Home minister Gulzari Lal Nanda was again sworn in as interim prime minister. Morarji Desai moved quickly to publicly declare his candidature. The lure of office bit even a self-abnegating person like Nanda. According to N.K. Seshan, Nanda approached Indira Gandhi, and tactfully inquired if she was a candidate. Indira was evasive. Nanda then hinted that he would be grateful for Indira’s support to continue in office till the 1967 elections. Indira cautiously replied that she would go along with whatever the party decided. Nanda misinterpreted this as her support, and he went to Kamaraj, and asserted that he should be allowed to continue as prime minister until the 1967 elections, Seshan had told H.Y. Sharada Prasad.
But Kamaraj had already set his mind on Indira Gandhi as the person who had the charisma to defeat Morarji. The other four members of the Syndicate wanted Kamaraj himself to take over as prime minister. But Kamaraj made his now-famous statement: “No English, no Hindi. How?”, and set about gathering support for Indira.
Kamaraj asserted: “She knows all the world leaders, has travelled widely with her father, has grown up amongst the great men of the freedom movement, has a rational and modern mind, is totally free of any parochialism — state, caste or religion. She has possibly inherited her father’s scientific temper and, above all, in 1967 she can win the election”.
Morarji’s remarks–“That chit of a girl” further alienated those who held Nehru’s memory sacred, and Indira easily defeated Morarji by 355 votes to 169, to become prime minister.
Nehru wanted JP, but India got Indira
There is no convincing evidence that Nehru positioned Indira Gandhi to succeed him as prime minister, other than a couple of stray remarks like ‘she possessed a flair for diplomacy’. She certainly received excellent grounding while she served as his official hostess, observing national leaders and world statesmen at close quarters. But she was not privy to cabinet papers or government files, and did not receive intelligence or military briefings. During my discussions with him, Kuldip Nayar was not able to provide me any concrete evidence of Nehru actively promoting his daughter. Former finance minister T.T. Krishnamachari had told my father H.Y. Sharada Prasad that the maximum all Nehru hoped for Indira was that she would be minister of state for external affairs in Shastri’s council of ministers.
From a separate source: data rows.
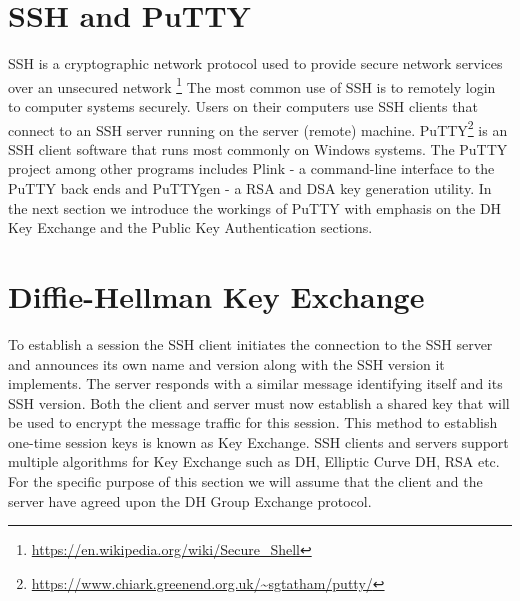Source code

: \documentclass{report}
\begin{document}
\section{SSH and PuTTY}
SSH is a cryptographic network protocol used to provide secure network services over an unsecured network
\footnote{\url{https://en.wikipedia.org/wiki/Secure_Shell}}
The most common use of SSH is to remotely login to computer systems securely. Users on their computers use SSH clients that connect to an SSH server running on the server (remote) machine. PuTTY\footnote{\url{https://www.chiark.greenend.org.uk/~sgtatham/putty/}} is an SSH client software that runs most commonly on Windows systems. The PuTTY project among other programs includes Plink - a command-line interface to the PuTTY back ends and PuTTYgen - a RSA and DSA key generation utility. In the next section we introduce the workings of PuTTY with emphasis on the DH Key Exchange and the Public Key Authentication sections.
\section{Diffie-Hellman Key Exchange}
To establish a session the SSH client initiates the connection to the SSH server and announces its own name and version along with the SSH version it implements. The server responds with a similar message identifying itself and its SSH version. Both the client and server must now establish a shared key that will be used to encrypt the message traffic for this session. This method to establish one-time session keys is known as Key Exchange. SSH clients and servers support multiple algorithms for Key Exchange \cite{rfc4253} such as DH, Elliptic Curve DH, RSA etc. For the specific purpose of this section we will assume that the client and the server have agreed upon the DH Group Exchange protocol.\par
\end{document}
If JP had accepted Nehru’s pleas to join his cabinet and succeed him as prime minister, the history of India would have been very different.
The only person who probably captured the succession story right was cartoonist K. Shankar Pillai. His cartoon published in Shankar’s Weekly depicted a marathon race, with the winners being Lal Bahadur Shastri (1964), followed by Indira Gandhi (1966) and Morarji Desai (1977), with all the other candidates collapsing on the race track.
Ravi Visvesvaraya Sharada Prasad is an alumnus of Carnegie Mellon and IIT Kanpur, and a New Delhi-based technology and security consultant. Views are personal.